Process Historians vs SQL Relational Databases

As everybody knows, I am a big fan of giving air time to contrarians. I don't always agree with what they say, but I am always willing to give them a pulpit. I received a very interesting "guest editorial" this morning from Steve Hechtman of Inductive Automation, in which he espouses a heretical point of view about the value of process historians versus relational databases. The vast majority of SCADA and DCS systems are designed to have a process historian sit above the control layer. Hechtman says that maybe this isn't necessary, and that it is maybe too expensive. Is he right?

Process Historians
Vs.
SQL Relational Databases

Steve Hechtman
President, Inductive Automation

I wish to register a complaint. There is a rumor that has been circulating for years that relational databases are too slow for fast process data and that only process historians are up to the job. Vendors of process historians will cite sluggish performance and the lack of data compression as the reasons standard off-the-shelf relational databases won’t work. Apparently the last time they used a SQL relational database was a few decades ago. While there may be some specialized domains where process historians have a niche, they are not a practical choice for most industrial applications. In effect, historian vendors are saying your Toyota Camry is inappropriate transportation because it is incapable of going 180mph or finishing the quarter mile in under ten seconds.
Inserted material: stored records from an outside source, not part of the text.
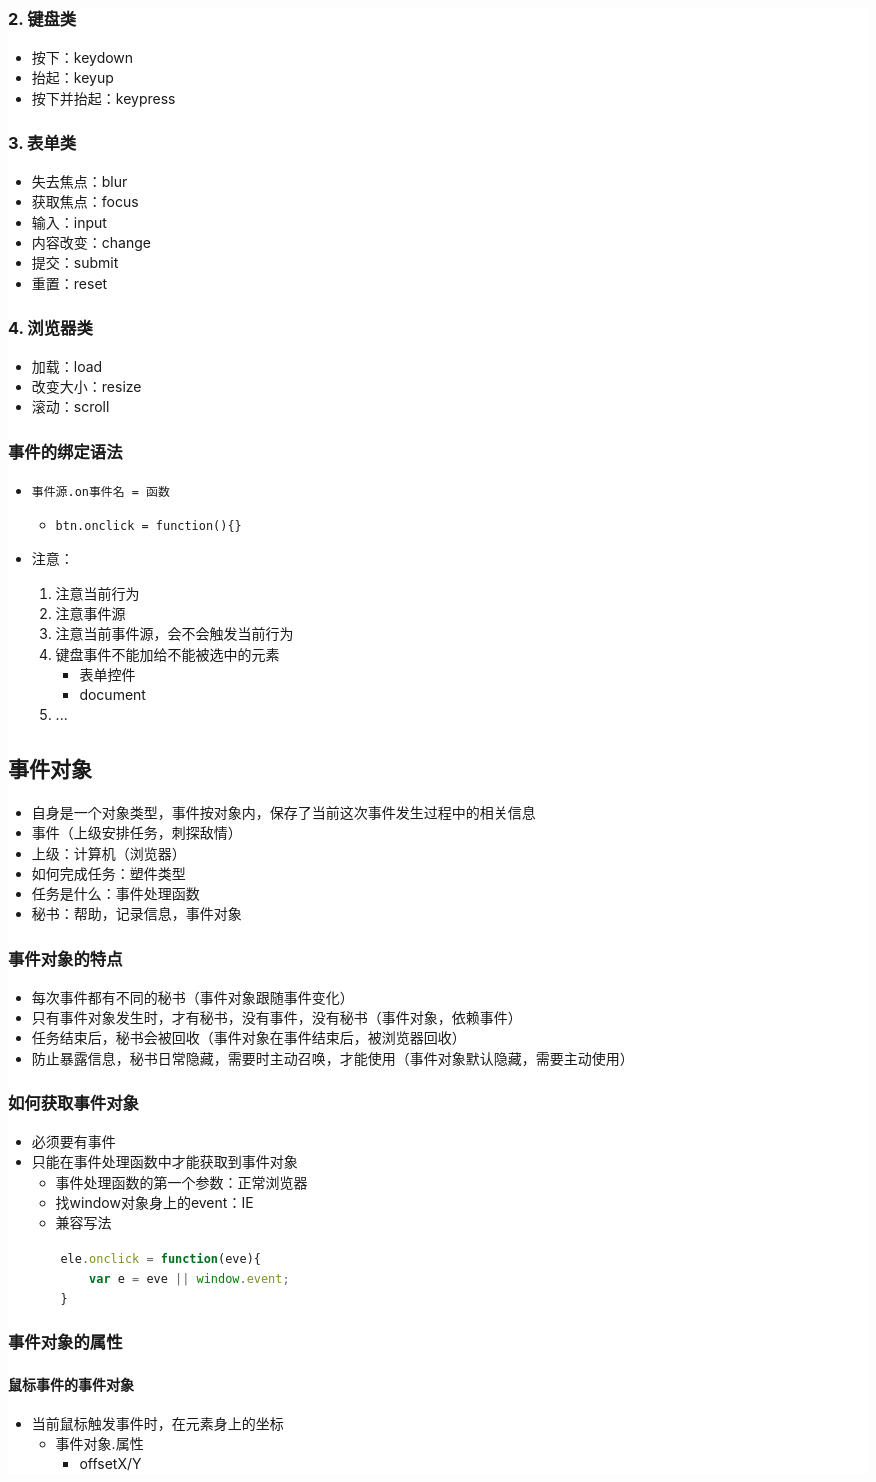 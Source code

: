 ### 2. 键盘类
- 按下：keydown
- 抬起：keyup
- 按下并抬起：keypress

### 3. 表单类
- 失去焦点：blur
- 获取焦点：focus
- 输入：input
- 内容改变：change
- 提交：submit
- 重置：reset

### 4. 浏览器类
- 加载：load
- 改变大小：resize
- 滚动：scroll

### 事件的绑定语法
- `事件源.on事件名 = 函数`
	- `btn.onclick = function(){}`

- 注意：
    1. 注意当前行为
    2. 注意事件源
    3. 注意当前事件源，会不会触发当前行为
    4. 键盘事件不能加给不能被选中的元素
        - 表单控件
        - document
    5. ...

## 事件对象
- 自身是一个对象类型，事件按对象内，保存了当前这次事件发生过程中的相关信息
- 事件（上级安排任务，刺探敌情）
- 上级：计算机（浏览器）
- 如何完成任务：塑件类型
- 任务是什么：事件处理函数
- 秘书：帮助，记录信息，事件对象
### 事件对象的特点
- 每次事件都有不同的秘书（事件对象跟随事件变化）
- 只有事件对象发生时，才有秘书，没有事件，没有秘书（事件对象，依赖事件）
- 任务结束后，秘书会被回收（事件对象在事件结束后，被浏览器回收）
- 防止暴露信息，秘书日常隐藏，需要时主动召唤，才能使用（事件对象默认隐藏，需要主动使用）
### 如何获取事件对象
- 必须要有事件
- 只能在事件处理函数中才能获取到事件对象
	- 事件处理函数的第一个参数：正常浏览器
	- 找window对象身上的event：IE
	- 兼容写法
	```js
		ele.onclick = function(eve){
			var e = eve || window.event;
		}
	```
### 事件对象的属性
#### 鼠标事件的事件对象
- 当前鼠标触发事件时，在元素身上的坐标
	- 事件对象.属性
		- offsetX/Y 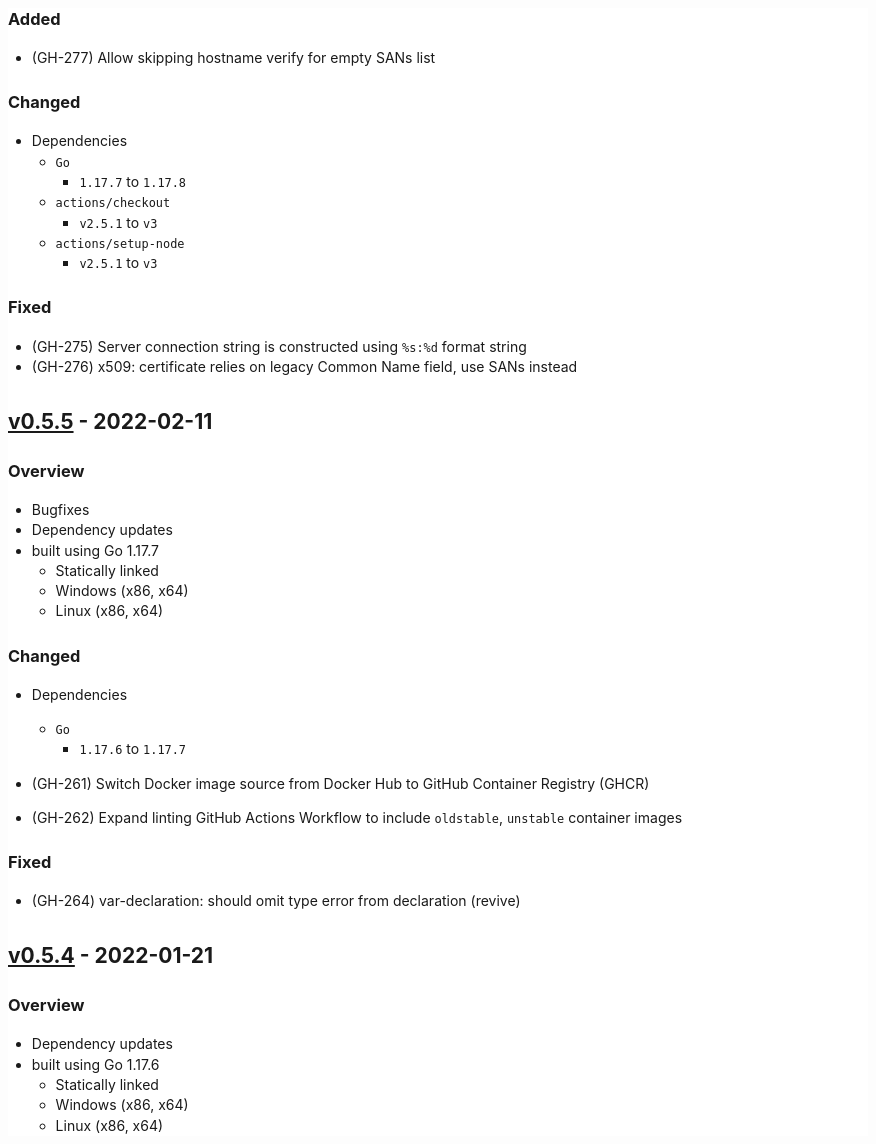 ### Added

- (GH-277) Allow skipping hostname verify for empty SANs list

### Changed

- Dependencies
  - `Go`
    - `1.17.7` to `1.17.8`
  - `actions/checkout`
    - `v2.5.1` to `v3`
  - `actions/setup-node`
    - `v2.5.1` to `v3`

### Fixed

- (GH-275) Server connection string is constructed using `%s:%d` format string
- (GH-276) x509: certificate relies on legacy Common Name field, use SANs
  instead

## [v0.5.5] - 2022-02-11

### Overview

- Bugfixes
- Dependency updates
- built using Go 1.17.7
  - Statically linked
  - Windows (x86, x64)
  - Linux (x86, x64)

### Changed

- Dependencies
  - `Go`
    - `1.17.6` to `1.17.7`

- (GH-261) Switch Docker image source from Docker Hub to GitHub Container
  Registry (GHCR)
- (GH-262) Expand linting GitHub Actions Workflow to include `oldstable`,
  `unstable` container images

### Fixed

- (GH-264) var-declaration: should omit type error from declaration (revive)

## [v0.5.4] - 2022-01-21

### Overview

- Dependency updates
- built using Go 1.17.6
  - Statically linked
  - Windows (x86, x64)
  - Linux (x86, x64)


[Unreleased]: https://github.com/atc0005/check-cert/compare/v0.11.2...HEAD
[v0.11.2]: https://github.com/atc0005/check-cert/releases/tag/v0.11.2
[v0.11.1]: https://github.com/atc0005/check-cert/releases/tag/v0.11.1
[v0.11.0]: https://github.com/atc0005/check-cert/releases/tag/v0.11.0
[v0.10.0]: https://github.com/atc0005/check-cert/releases/tag/v0.10.0
[v0.9.3]: https://github.com/atc0005/check-cert/releases/tag/v0.9.3
[v0.9.2]: https://github.com/atc0005/check-cert/releases/tag/v0.9.2
[v0.9.1]: https://github.com/atc0005/check-cert/releases/tag/v0.9.1
[v0.9.0]: https://github.com/atc0005/check-cert/releases/tag/v0.9.0
[v0.8.0]: https://github.com/atc0005/check-cert/releases/tag/v0.8.0
[v0.7.1]: https://github.com/atc0005/check-cert/releases/tag/v0.7.1
[v0.7.0]: https://github.com/atc0005/check-cert/releases/tag/v0.7.0
[v0.6.0]: https://github.com/atc0005/check-cert/releases/tag/v0.6.0
[v0.5.5]: https://github.com/atc0005/check-cert/releases/tag/v0.5.5
[v0.5.4]: https://github.com/atc0005/check-cert/releases/tag/v0.5.4
[v0.5.3]: https://github.com/atc0005/check-cert/releases/tag/v0.5.3
[v0.5.2]: https://github.com/atc0005/check-cert/releases/tag/v0.5.2
[v0.5.1]: https://github.com/atc0005/check-cert/releases/tag/v0.5.1
[v0.5.0]: https://github.com/atc0005/check-cert/releases/tag/v0.5.0
[v0.4.5]: https://github.com/atc0005/check-cert/releases/tag/v0.4.5
[v0.4.4]: https://github.com/atc0005/check-cert/releases/tag/v0.4.4
[v0.4.3]: https://github.com/atc0005/check-cert/releases/tag/v0.4.3
[v0.4.2]: https://github.com/atc0005/check-cert/releases/tag/v0.4.2
[v0.4.1]: https://github.com/atc0005/check-cert/releases/tag/v0.4.1
[v0.4.0]: https://github.com/atc0005/check-cert/releases/tag/v0.4.0
[v0.3.1]: https://github.com/atc0005/check-cert/releases/tag/v0.3.1
[v0.3.0]: https://github.com/atc0005/check-cert/releases/tag/v0.3.0
[v0.2.0]: https://github.com/atc0005/check-cert/releases/tag/v0.2.0
[v0.1.14]: https://github.com/atc0005/check-cert/releases/tag/v0.1.14
[v0.1.13]: https://github.com/atc0005/check-cert/releases/tag/v0.1.13
[v0.1.12]: https://github.com/atc0005/check-cert/releases/tag/v0.1.12
[v0.1.11]: https://github.com/atc0005/check-cert/releases/tag/v0.1.11
[v0.1.10]: https://github.com/atc0005/check-cert/releases/tag/v0.1.10
[v0.1.9]: https://github.com/atc0005/check-cert/releases/tag/v0.1.9
[v0.1.8]: https://github.com/atc0005/check-cert/releases/tag/v0.1.8
[v0.1.7]: https://github.com/atc0005/check-cert/releases/tag/v0.1.7
[v0.1.6]: https://github.com/atc0005/check-cert/releases/tag/v0.1.6
[v0.1.5]: https://github.com/atc0005/check-cert/releases/tag/v0.1.5
[v0.1.4]: https://github.com/atc0005/check-cert/releases/tag/v0.1.4
[v0.1.3]: https://github.com/atc0005/check-cert/releases/tag/v0.1.3
[v0.1.2]: https://github.com/atc0005/check-cert/releases/tag/v0.1.2
[v0.1.1]: https://github.com/atc0005/check-cert/releases/tag/v0.1.1
[v0.1.0]: https://github.com/atc0005/check-cert/releases/tag/v0.1.0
The rumor denigrating relational databases for poor throughput is baseless. A standard, off- the-shelf Microsoft SQL Server coupled with FactorySQL can log in excess of 100,000 tags per second using a desktop machine. In all likelihood, other factors such as your industrial network would become bottlenecks before the database does. Furthermore, today’s generation of SQL relational databases are designed to scale gracefully to power high-volume website traffic, whose load peaks dwarf those of industrial controls applications.
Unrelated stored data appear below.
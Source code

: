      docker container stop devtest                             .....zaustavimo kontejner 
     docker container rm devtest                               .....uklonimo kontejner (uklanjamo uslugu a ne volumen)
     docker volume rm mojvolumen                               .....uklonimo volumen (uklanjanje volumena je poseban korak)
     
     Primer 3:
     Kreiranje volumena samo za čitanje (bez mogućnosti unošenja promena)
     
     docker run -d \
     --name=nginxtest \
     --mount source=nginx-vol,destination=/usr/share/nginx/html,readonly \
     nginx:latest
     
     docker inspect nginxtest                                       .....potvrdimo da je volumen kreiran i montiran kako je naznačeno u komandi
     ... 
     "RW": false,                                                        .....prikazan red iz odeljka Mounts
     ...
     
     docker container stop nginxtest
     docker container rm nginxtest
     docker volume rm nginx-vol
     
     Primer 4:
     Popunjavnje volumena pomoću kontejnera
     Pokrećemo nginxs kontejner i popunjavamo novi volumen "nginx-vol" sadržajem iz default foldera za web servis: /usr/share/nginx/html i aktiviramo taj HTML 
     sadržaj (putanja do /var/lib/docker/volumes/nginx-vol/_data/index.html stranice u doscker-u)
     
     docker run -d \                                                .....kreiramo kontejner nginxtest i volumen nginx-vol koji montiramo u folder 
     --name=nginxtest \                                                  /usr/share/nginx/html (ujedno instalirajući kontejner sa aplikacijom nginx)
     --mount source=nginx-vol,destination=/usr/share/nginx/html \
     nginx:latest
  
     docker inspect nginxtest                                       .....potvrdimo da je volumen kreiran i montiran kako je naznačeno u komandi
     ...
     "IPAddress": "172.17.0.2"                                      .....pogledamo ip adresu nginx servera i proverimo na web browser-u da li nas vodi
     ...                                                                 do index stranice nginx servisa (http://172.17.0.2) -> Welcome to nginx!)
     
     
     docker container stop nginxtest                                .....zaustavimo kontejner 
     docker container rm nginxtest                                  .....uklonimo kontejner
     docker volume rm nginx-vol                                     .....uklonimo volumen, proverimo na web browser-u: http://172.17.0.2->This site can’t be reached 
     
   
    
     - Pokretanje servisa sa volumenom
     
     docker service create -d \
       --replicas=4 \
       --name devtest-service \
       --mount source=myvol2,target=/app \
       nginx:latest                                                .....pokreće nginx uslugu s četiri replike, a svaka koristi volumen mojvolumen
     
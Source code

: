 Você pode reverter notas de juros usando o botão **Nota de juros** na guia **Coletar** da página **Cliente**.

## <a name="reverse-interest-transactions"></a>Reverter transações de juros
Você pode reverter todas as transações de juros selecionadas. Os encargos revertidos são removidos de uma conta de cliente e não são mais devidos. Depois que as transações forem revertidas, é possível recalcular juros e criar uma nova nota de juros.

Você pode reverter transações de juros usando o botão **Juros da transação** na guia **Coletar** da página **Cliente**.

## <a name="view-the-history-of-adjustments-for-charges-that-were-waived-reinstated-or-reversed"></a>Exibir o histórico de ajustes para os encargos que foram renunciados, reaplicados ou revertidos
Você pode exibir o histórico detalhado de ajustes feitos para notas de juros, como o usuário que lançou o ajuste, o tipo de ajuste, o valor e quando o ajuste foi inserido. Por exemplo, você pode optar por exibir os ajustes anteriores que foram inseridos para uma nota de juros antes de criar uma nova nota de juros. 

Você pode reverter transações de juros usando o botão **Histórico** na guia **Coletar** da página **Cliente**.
Data compression is an area where process historians do score a point. However, even this consideration can be handled with standard off-the-shelf SQL relational databases. Take a look at the MySQL 5.0 Archive Storage Engine which achieves on average a four to one compression ratio. Proprietary process historians may beat that, but let’s get back to the point of practicality. Hard disk space is so cheap these days that even considering this point is becoming an anachronism. For the rare application that demands it, table compression coupled with intelligent data logging allow databases to compete even in this regard.
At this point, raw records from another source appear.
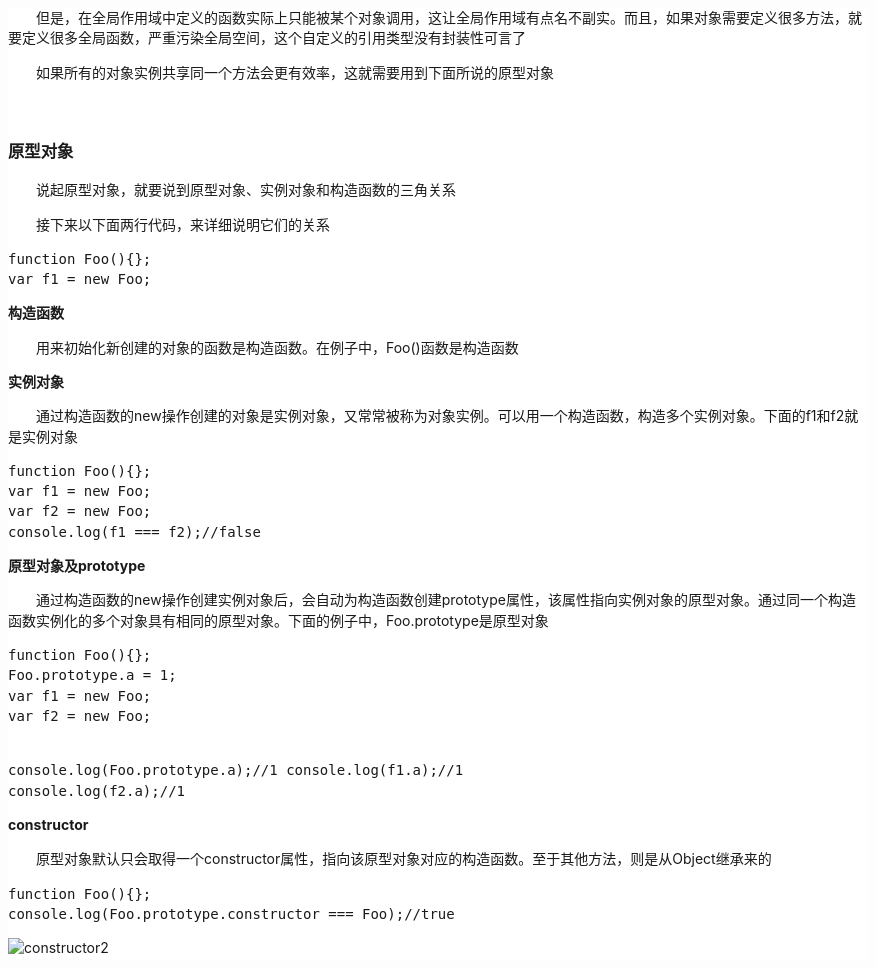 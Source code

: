 　　但是，在全局作用域中定义的函数实际上只能被某个对象调用，这让全局作用域有点名不副实。而且，如果对象需要定义很多方法，就要定义很多全局函数，严重污染全局空间，这个自定义的引用类型没有封装性可言了

　　如果所有的对象实例共享同一个方法会更有效率，这就需要用到下面所说的原型对象&nbsp;

&nbsp;

### 原型对象

　　说起原型对象，就要说到原型对象、实例对象和构造函数的三角关系&nbsp;

　　接下来以下面两行代码，来详细说明它们的关系

<div class="cnblogs_code">
<pre>function Foo(){};
var f1 = new Foo;</pre>
</div>

**构造函数**

　　用来初始化新创建的对象的函数是构造函数。在例子中，Foo()函数是构造函数

**实例对象**

　　通过构造函数的new操作创建的对象是实例对象，又常常被称为对象实例。可以用一个构造函数，构造多个实例对象。下面的f1和f2就是实例对象

<div class="cnblogs_code">
<pre>function Foo(){};
var f1 = new Foo;
var f2 = new Foo;
console.log(f1 === f2);//false</pre>
</div>

**原型对象及prototype**

　　通过构造函数的new操作创建实例对象后，会自动为构造函数创建prototype属性，该属性指向实例对象的原型对象。通过同一个构造函数实例化的多个对象具有相同的原型对象。下面的例子中，Foo.prototype是原型对象

<div class="cnblogs_code">
<pre>function Foo(){};
Foo.prototype.a = 1;
var f1 = new Foo;
var f2 = new Foo;

console.log(Foo.prototype.a);//1
console.log(f1.a);//1
console.log(f2.a);//1</pre>
</div>

**constructor**

　　原型对象默认只会取得一个constructor属性，指向该原型对象对应的构造函数。至于其他方法，则是从Object继承来的

<div class="cnblogs_code">
<pre>function Foo(){};
console.log(Foo.prototype.constructor === Foo);//true</pre>
</div>

![constructor2](https://pic.xiaohuochai.site/blog/JS_ECMA_grammer_constructor2.jpg)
One crucial question that process historian vendors omit is: what are IT departments willing to support? When I make initial contact with IT folks, I always ask which relational database they use. Then I assure them we’ll work with that. This generally makes them very happy. Believe me, you want IT on your side or your project will end up on a data island which is useless in an enterprise system. Think of it from their point view; they have the training and tools, generally, to support just one type of database. With these tools and training they can support the database with scheduled backups, tuning and other maintenance.

Okay, we’ve heard process historian rants about relational databases; let’s talk about the downside of process historians. Let’s start with support. Just check the Amazon bookstore for any one of the proprietary process historians and you’re likely to come up empty handed. On the other hand, check for “SQL configuration” and you’ll come up with hundreds of books. How about finding people to support these proprietary systems? Good luck.

Then there is the concern about supporting relational data with a process historian. Frankly, the middleware layer is all about relational data. Time-series data, which is what process historians deal with, is just a fraction of what is needed in the middleware layer. Correlating batches, shifts, inventory, orders, downtime, quality, etc., is purely relational in nature, and these are the features that today’s enterprise integration projects demand.

What about a cost comparison? The process historian is going to be ten to thirty times the cost of a relational database using a driver like FactorySQL depending on the number of tags required. The controls industry is still backwards on this point and prefers to price its software per tag as though the extra tags cost money to manufacture.

In summary, we’re talking about practical choices. The Ferrari may be great fun, but do you need a $500,000 vehicle to drive the kids to school or would the Camry suffice? Likewise, do you need a $60,000 process historian to log data? A relational database makes a great historian, but the reverse isn’t true. A process historian cannot process relational data. For the vast majority of systems, a relational database has more than enough power to service the historical and relational data requirements, making it not just the practical, but the wise choice.